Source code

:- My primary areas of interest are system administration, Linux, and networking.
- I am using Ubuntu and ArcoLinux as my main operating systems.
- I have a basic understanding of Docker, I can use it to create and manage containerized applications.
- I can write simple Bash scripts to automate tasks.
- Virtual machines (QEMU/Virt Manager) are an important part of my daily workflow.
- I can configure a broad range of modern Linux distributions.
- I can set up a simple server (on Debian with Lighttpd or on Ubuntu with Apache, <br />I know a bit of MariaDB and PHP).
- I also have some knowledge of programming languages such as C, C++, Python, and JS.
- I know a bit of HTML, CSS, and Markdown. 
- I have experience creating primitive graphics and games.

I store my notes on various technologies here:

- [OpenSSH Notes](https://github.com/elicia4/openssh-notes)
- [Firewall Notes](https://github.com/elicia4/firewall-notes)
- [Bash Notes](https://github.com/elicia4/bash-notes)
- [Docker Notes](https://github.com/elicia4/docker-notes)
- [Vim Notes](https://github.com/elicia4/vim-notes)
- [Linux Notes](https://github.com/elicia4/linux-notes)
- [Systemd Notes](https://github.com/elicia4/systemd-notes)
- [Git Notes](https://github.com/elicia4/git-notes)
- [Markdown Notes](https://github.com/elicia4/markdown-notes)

About this exercise » Word for word, set down the lines from the beginning of the records through the line that holds "- I can configure". Leave out the rest.

Exercise result »
Source code

:- My primary areas of interest are system administration, Linux, and networking.
- I am using Ubuntu and ArcoLinux as my main operating systems.
- I have a basic understanding of Docker, I can use it to create and manage containerized applications.
- I can write simple Bash scripts to automate tasks.
- Virtual machines (QEMU/Virt Manager) are an important part of my daily workflow.
- I can configure a broad range of modern Linux distributions.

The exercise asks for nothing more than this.